Aus der Bibel stammende und bei uns bis heute gebräuchliche Redewendungen / Folge 3

Im übertragenen Sinn bedeutet  „Krethi und Plethi“ allerlei Volk, verschiedene und meist unerschrockene Menschen. Bei uns würde es heißen: jeder kann mitmachen, egal woher er kommt, schreibt Dieter Vanselow von der Bibelerlebniswelt Schönbronn.

Es wird angenommen, dass es sich bei den Begriffen Krethi um aus Kreta, also um Griechen handelt. Der Begriff Plethi wird hingegen den Philistern zugeordnet. Wer sind diese Philister? Lange Zeit gab es den Küstenstreifen Philistea in Palästina (heute Gaza-streifen und Israel) mit den Städten: Gaza, Ashdod, Gath und Ekron, auch Fünfstädte-Bund genannt.

Jahrhundertelang lieferten sich die Herrscher dieser Stadtstaaten erbitterte Kämpfe mit den Israeliten. So ist in der Bibel in 1.Samuel 17, 4-7 folgendes zu lesen: „Da trat aus dem Lager der Philister ein Vorkämpfer, Namens Goliath aus Gath hervor. Er war sechs Ellen und eine Spanne groß. Auf seinem Kopf hatte er einen Helm aus Bronze und er trug einen Schuppenpanzer aus Bronze, der 5000 Schekel (Schekel heute: israelische Währung) wog. Er hatte bronzene Schienen an den Beinen und zwischen seinen Schultern hing ein Sichelschwert aus Bronze. Der Schaft seines Speeres war (so dick) wie ein Weberbaum und die eiserne Speerspitze wog 600 Schekel (1 Schekel = 7,5 Gramm). Sein Schildträger ging vor ihm her.“

Die Israeliten stellten ihm (stellvertretend für das gesamte Heer) in einem der Kämpfe den Schafhirten David mit der Steinschleuder entgegen. Bekanntlich traf David mit seiner Steinschleuder den Goliath tödlich am Kopf, was dann den Sieg über das Philister-Heer besiegelte. Die überdurchschnittlich groß gewachsenen Philister, bildeten sehr oft die Leibgarden von Herrschern und so auch zum Beispiel später bei König David (1000 v.Chr.), dem einstigen Hirten.

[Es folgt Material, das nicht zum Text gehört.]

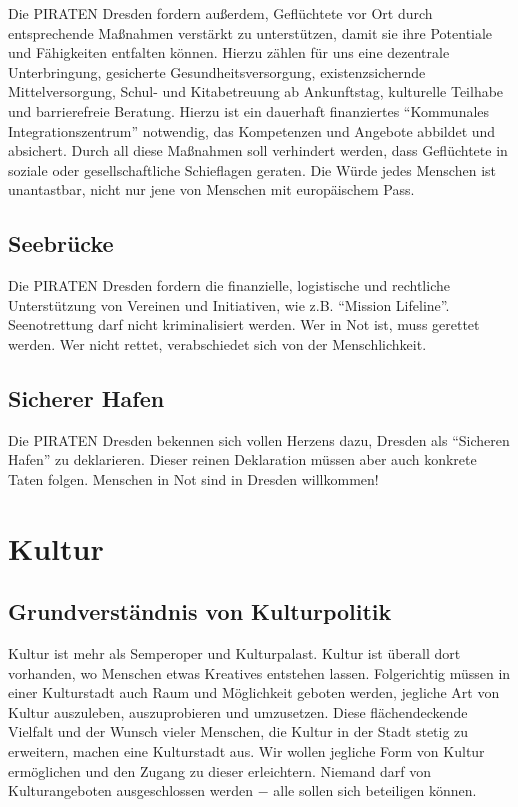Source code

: \documentclass[a4paper, 11pt]{article}
\begin{document}
Die PIRATEN Dresden fordern außerdem, Geflüchtete vor Ort durch entsprechende Maßnahmen verstärkt zu unterstützen, damit sie ihre Potentiale und Fähigkeiten entfalten können. Hierzu zählen für uns eine dezentrale Unterbringung, gesicherte Gesundheitsversorgung, existenzsichernde Mittelversorgung, Schul- und Kitabetreuung ab Ankunftstag, kulturelle Teilhabe und barrierefreie Beratung. Hierzu ist ein dauerhaft finanziertes ``Kommunales Integrationszentrum'' notwendig, das Kompetenzen und Angebote abbildet und absichert. Durch all diese Maßnahmen soll verhindert werden, dass Geflüchtete in soziale oder gesellschaftliche Schieflagen geraten. Die Würde jedes Menschen ist unantastbar, nicht nur jene von Menschen mit europäischem Pass.








\subsection{Seebrücke}
Die PIRATEN Dresden fordern die finanzielle, logistische und rechtliche Unterstützung von Vereinen und Initiativen, wie z.B. ``Mission Lifeline''. Seenotrettung darf nicht kriminalisiert werden. Wer in Not ist, muss gerettet werden. Wer nicht rettet, verabschiedet sich von der Menschlichkeit.


\subsection{Sicherer Hafen}
Die PIRATEN Dresden bekennen sich vollen Herzens dazu, Dresden als ``Sicheren Hafen'' zu deklarieren. Dieser reinen Deklaration müssen aber auch konkrete Taten folgen. Menschen in Not sind in Dresden willkommen!


\section{Kultur}

\subsection{Grundverständnis von Kulturpolitik}
Kultur ist mehr als Semperoper und Kulturpalast. Kultur ist überall dort vorhanden, wo Menschen etwas Kreatives entstehen lassen. Folgerichtig müssen in einer Kulturstadt auch Raum und Möglichkeit geboten werden, jegliche Art von Kultur auszuleben, auszuprobieren und umzusetzen. Diese flächendeckende Vielfalt und der Wunsch vieler Menschen, die Kultur in der Stadt stetig zu erweitern, machen eine Kulturstadt aus. Wir wollen jegliche Form von Kultur ermöglichen und den Zugang zu dieser erleichtern. Niemand darf von Kulturangeboten ausgeschlossen werden $-$ alle sollen sich beteiligen können.
\end{document}
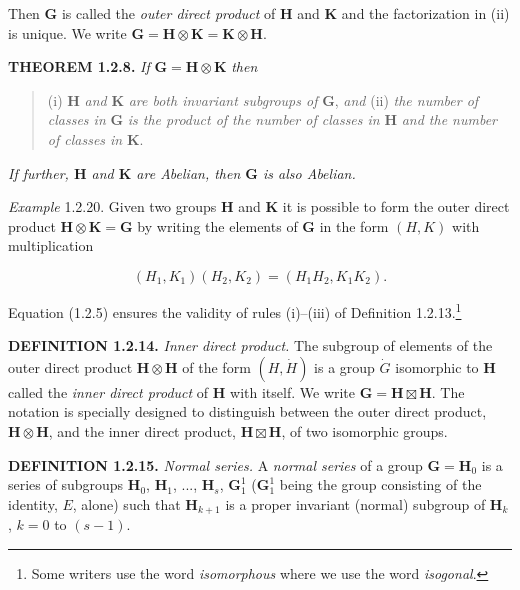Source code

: \documentclass[11pt,a4paper,twoside,openright]{book}
\begin{document}
Then $\mathbf{G}$ is called the \textit{outer direct product} of $\mathbf{H}$ and $\mathbf{K}$ and the factorization in (ii) is unique. We write $\mathbf{G} = \mathbf{H} \otimes \mathbf{K} = \mathbf{K} \otimes \mathbf{H}$.

\textbf{THEOREM 1.2.8.} \textit{If} $\mathbf{G} = \mathbf{H} \otimes \mathbf{K}$ \textit{then}

\begin{quote}(i) $\mathbf{H}$ \textit{and} $\mathbf{K}$ \textit{are both invariant subgroups of} $\mathbf{G}$, \textit{and} (ii) \textit{the number of classes in} $\mathbf{G}$ \textit{is the product of the number of classes in} $\mathbf{H}$ \textit{and the number of classes in} $\mathbf{K}$.\end{quote}

\textit{If further, $\mathbf{H}$ and $\mathbf{K}$ are Abelian, then $\mathbf{G}$ is also Abelian.}

\textit{Example} 1.2.20. Given two groups $\mathbf{H}$ and $\mathbf{K}$ it is possible to form the outer direct product $\mathbf{H} \otimes \mathbf{K} = \mathbf{G}$ by writing the elements of $\mathbf{G}$ in the form $(H, K)$ with multiplication

\begin{equation*}
(H_{1}, K_{1})(H_{2}, K_{2}) = (H_{1}H_{2}, K_{1}K_{2}). \tag{1.2.5}
\end{equation*}

Equation (1.2.5) ensures the validity of rules (i)–(iii) of Definition 1.2.13.\footnote{Some writers use the word \textit{isomorphous} where we use the word \textit{isogonal}.}

\textbf{DEFINITION 1.2.14.} \textit{Inner direct product.} The subgroup of elements of the outer direct product $\mathbf{H} \otimes \mathbf{H}$ of the form $(H, \dot{H})$ is a group $\dot{G}$ isomorphic to $\mathbf{H}$ called the \textit{inner direct product} of $\mathbf{H}$ with itself. We write $\mathbf{G} = \mathbf{H} \boxtimes \mathbf{H}$. The notation is specially designed to distinguish between the outer direct product, $\mathbf{H} \otimes \mathbf{H}$, and the inner direct product, $\mathbf{H} \boxtimes \mathbf{H}$, of two isomorphic groups.

\textbf{DEFINITION 1.2.15.} \textit{Normal series.} A \textit{normal series} of a group $\mathbf{G} = \mathbf{H}_{0}$ is a series of subgroups $\mathbf{H}_{0}$, $\mathbf{H}_{1}$, ..., $\mathbf{H}_{s}$, $\mathbf{G}_1^1$ ($\mathbf{G}_1^1$ being the group consisting of the identity, $E$, alone) such that $\mathbf{H}_{k+1}$ is a proper invariant (normal) subgroup of $\mathbf{H}_{k}$, $k = 0$ to $(s-1)$.
\end{document}
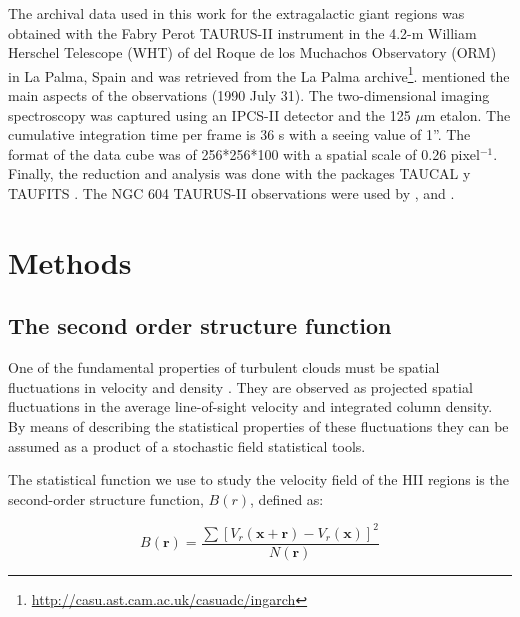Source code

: \documentclass[fleqn,usenatbib, useAMS, a4paper]{mnras}
\begin{document}
The archival data used in this work for the extragalactic giant regions was obtained with the Fabry Perot TAURUS-II instrument in the 4.2-m William Herschel Telescope (WHT) of del Roque de los Muchachos Observatory (ORM) in La Palma, Spain and was retrieved from the La Palma archive\footnote{\url{http://casu.ast.cam.ac.uk/casuadc/ingarch}}.
\citet{sabalisck1995supersonic} mentioned the main aspects of the observations (1990 July 31).
The two-dimensional imaging spectroscopy was captured using an IPCS-II detector and the 125 $\mu$m etalon.
The cumulative integration time per frame is 36 s with a seeing value of 1''.
The format of the data cube was of 256*256*100 with a spatial scale of 0.26 pixel$^{-1}$.
Finally, the reduction and analysis was done with the packages TAUCAL y TAUFITS \citep{1992ASPC...25..445L}.
The NGC 604 TAURUS-II observations were used by \citet{sabalisck1995supersonic}, \citet{tanco1997} and \citet{2019arXiv191203543M}.






\section{Methods}\label{sec:met}

\subsection{The second order structure function}

One of the fundamental properties of turbulent clouds must be spatial fluctuations in velocity and density \citep{1984ApJ...277..556S}.
They are observed as projected spatial fluctuations in the average line-of-sight velocity and integrated column density.
By means of describing the statistical properties of these fluctuations they can be assumed as a product of a stochastic field statistical tools.

The statistical function we use to study the velocity field of the HII regions is the second-order structure function, $B(r)$, defined as:

\begin{equation}\label{eq:S}
B(\boldsymbol{r})=\dfrac{\sum[V_{r}(\boldsymbol{x}+\boldsymbol{r})-V_{r}(\boldsymbol{x}) ]^{2}}{N(\boldsymbol{r})}
\end{equation}
\end{document}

Von den Philistern ist auch das Wort Palästina abgeleitet, obwohl es bis heute nur wenig mit dessen Abstammung zu tun hat. Die Philister, Bewohner einiger Hafenstädte waren auch zugleich berühmte Seefahrer. Ihre Schiffe wiesen einige Neuerungen auf, wie: mit Holzzinken versehene Steinanker, bewegliche Segel und einen Schiffsausguck.

Also kann gesagt werden, dass Krethi und Plethi, die Migranten von damals in Israel-„Palästina“ sich nicht kampflos integrierten und sich leider bis heute dieser Kulturkampf fortgesetzt hat. Da kann man sich nur den Worten von Johann Wolfgang von Goethe anschließen: „Man denkt an das, was man verließ; was man gewohnt war, bleibt ein Paradies. Oder wie es Victor Hugo ausdrückt: „Die Zukunft hat viele Namen. Für die Schwachen ist sie das Unerreichbare. Für die Furchtsamen ist sie das Unbekannte. Für die Tapferen ist sie die Chance.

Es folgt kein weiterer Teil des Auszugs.